*** Dataset records ***

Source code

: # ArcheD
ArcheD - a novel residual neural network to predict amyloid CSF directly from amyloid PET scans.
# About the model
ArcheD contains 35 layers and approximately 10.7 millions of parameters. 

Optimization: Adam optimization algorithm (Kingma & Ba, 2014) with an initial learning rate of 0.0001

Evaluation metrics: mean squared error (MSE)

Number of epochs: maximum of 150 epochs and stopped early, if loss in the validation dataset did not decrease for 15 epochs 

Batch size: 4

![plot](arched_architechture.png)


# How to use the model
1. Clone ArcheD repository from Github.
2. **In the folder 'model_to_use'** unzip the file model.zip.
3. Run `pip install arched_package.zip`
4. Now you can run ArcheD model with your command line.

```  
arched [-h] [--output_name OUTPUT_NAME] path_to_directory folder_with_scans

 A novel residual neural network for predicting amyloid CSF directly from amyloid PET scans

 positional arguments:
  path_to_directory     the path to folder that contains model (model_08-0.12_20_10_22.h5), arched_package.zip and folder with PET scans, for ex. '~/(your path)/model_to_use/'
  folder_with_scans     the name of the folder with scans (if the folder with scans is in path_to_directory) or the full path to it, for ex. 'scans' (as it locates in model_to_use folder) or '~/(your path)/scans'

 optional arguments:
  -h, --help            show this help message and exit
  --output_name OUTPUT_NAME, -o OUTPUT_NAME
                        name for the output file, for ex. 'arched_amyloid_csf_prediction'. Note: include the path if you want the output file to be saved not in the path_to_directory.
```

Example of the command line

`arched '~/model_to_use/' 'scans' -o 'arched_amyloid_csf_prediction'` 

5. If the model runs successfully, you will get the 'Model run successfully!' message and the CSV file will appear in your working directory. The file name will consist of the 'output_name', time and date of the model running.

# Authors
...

*** End of Dataset records ***

**Task to carry out**
Whenever a line above has the word "from" in it, copy that line.

**Reply to the task**
ArcheD - a novel residual neural network to predict amyloid CSF directly from amyloid PET scans.
1. Clone ArcheD repository from Github.
 A novel residual neural network for predicting amyloid CSF directly from amyloid PET scans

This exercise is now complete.